↓
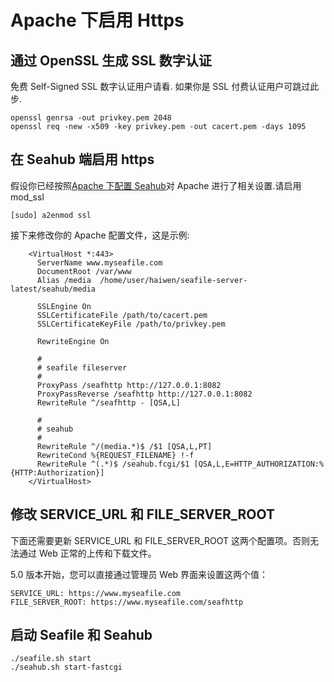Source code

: # Apache 下启用 Https

## 通过 OpenSSL 生成 SSL 数字认证


免费 Self-Signed SSL 数字认证用户请看. 如果你是 SSL 付费认证用户可跳过此步.

    openssl genrsa -out privkey.pem 2048
    openssl req -new -x509 -key privkey.pem -out cacert.pem -days 1095

## 在 Seahub 端启用 https

假设你已经按照[Apache 下配置 Seahub](deploy_with_apache.md)对 Apache 进行了相关设置.请启用 mod\_ssl

    [sudo] a2enmod ssl

接下来修改你的 Apache 配置文件，这是示例:

```
    <VirtualHost *:443>
      ServerName www.myseafile.com
      DocumentRoot /var/www
      Alias /media  /home/user/haiwen/seafile-server-latest/seahub/media

      SSLEngine On
      SSLCertificateFile /path/to/cacert.pem
      SSLCertificateKeyFile /path/to/privkey.pem

      RewriteEngine On

      #
      # seafile fileserver
      #
      ProxyPass /seafhttp http://127.0.0.1:8082
      ProxyPassReverse /seafhttp http://127.0.0.1:8082
      RewriteRule ^/seafhttp - [QSA,L]

      #
      # seahub
      #
      RewriteRule ^/(media.*)$ /$1 [QSA,L,PT]
      RewriteCond %{REQUEST_FILENAME} !-f
      RewriteRule ^(.*)$ /seahub.fcgi/$1 [QSA,L,E=HTTP_AUTHORIZATION:%{HTTP:Authorization}]
    </VirtualHost>
```

## 修改 SERVICE_URL 和 FILE_SERVER_ROOT

下面还需要更新 SERVICE_URL 和 FILE_SERVER_ROOT 这两个配置项。否则无法通过 Web 正常的上传和下载文件。

5.0 版本开始，您可以直接通过管理员 Web 界面来设置这两个值：
```
SERVICE_URL: https://www.myseafile.com
FILE_SERVER_ROOT: https://www.myseafile.com/seafhttp
```


## 启动 Seafile 和 Seahub

    ./seafile.sh start
    ./seahub.sh start-fastcgi
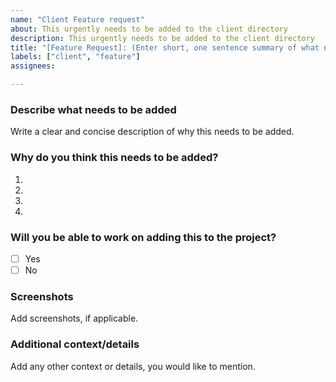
```yaml
---
name: "Client Feature request"
about: This urgently needs to be added to the client directory
description: This urgently needs to be added to the client directory
title: "[Feature Request]: (Enter short, one sentence summary of what needs to get added)"
labels: ["client", "feature"]
assignees:

---
```


### Describe what needs to be added
Write a clear and concise description of why this needs to be added.

### Why do you think this needs to be added?
1. 
2. 
3. 
4. 

### Will you be able to work on adding this to the project?

- [ ] Yes
- [ ] No

### Screenshots

Add screenshots, if applicable.

### Additional context/details

Add any other context or details, you would like to mention.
↑
Goal of the exercise =>
Word for word, give the entries back in full; the pictures do not belong in the copy.

Answer to the problem =>
Source code

: # Apache 下启用 Https

## 通过 OpenSSL 生成 SSL 数字认证


免费 Self-Signed SSL 数字认证用户请看. 如果你是 SSL 付费认证用户可跳过此步.

    openssl genrsa -out privkey.pem 2048
    openssl req -new -x509 -key privkey.pem -out cacert.pem -days 1095

## 在 Seahub 端启用 https

假设你已经按照[Apache 下配置 Seahub](deploy_with_apache.md)对 Apache 进行了相关设置.请启用 mod\_ssl

    [sudo] a2enmod ssl

接下来修改你的 Apache 配置文件，这是示例:

```
    <VirtualHost *:443>
      ServerName www.myseafile.com
      DocumentRoot /var/www
      Alias /media  /home/user/haiwen/seafile-server-latest/seahub/media

      SSLEngine On
      SSLCertificateFile /path/to/cacert.pem
      SSLCertificateKeyFile /path/to/privkey.pem

      RewriteEngine On

      #
      # seafile fileserver
      #
      ProxyPass /seafhttp http://127.0.0.1:8082
      ProxyPassReverse /seafhttp http://127.0.0.1:8082
      RewriteRule ^/seafhttp - [QSA,L]

      #
      # seahub
      #
      RewriteRule ^/(media.*)$ /$1 [QSA,L,PT]
      RewriteCond %{REQUEST_FILENAME} !-f
      RewriteRule ^(.*)$ /seahub.fcgi/$1 [QSA,L,E=HTTP_AUTHORIZATION:%{HTTP:Authorization}]
    </VirtualHost>
```

## 修改 SERVICE_URL 和 FILE_SERVER_ROOT

下面还需要更新 SERVICE_URL 和 FILE_SERVER_ROOT 这两个配置项。否则无法通过 Web 正常的上传和下载文件。

5.0 版本开始，您可以直接通过管理员 Web 界面来设置这两个值：
```
SERVICE_URL: https://www.myseafile.com
FILE_SERVER_ROOT: https://www.myseafile.com/seafhttp
```


## 启动 Seafile 和 Seahub

    ./seafile.sh start
    ./seahub.sh start-fastcgi
```yaml
---
name: "Client Feature request"
about: This urgently needs to be added to the client directory
description: This urgently needs to be added to the client directory
title: "[Feature Request]: (Enter short, one sentence summary of what needs to get added)"
labels: ["client", "feature"]
assignees:

---
```


### Describe what needs to be added
Write a clear and concise description of why this needs to be added.

### Why do you think this needs to be added?
1. 
2. 
3. 
4. 

### Will you be able to work on adding this to the project?

- [ ] Yes
- [ ] No

### Screenshots

Add screenshots, if applicable.

### Additional context/details

Add any other context or details, you would like to mention.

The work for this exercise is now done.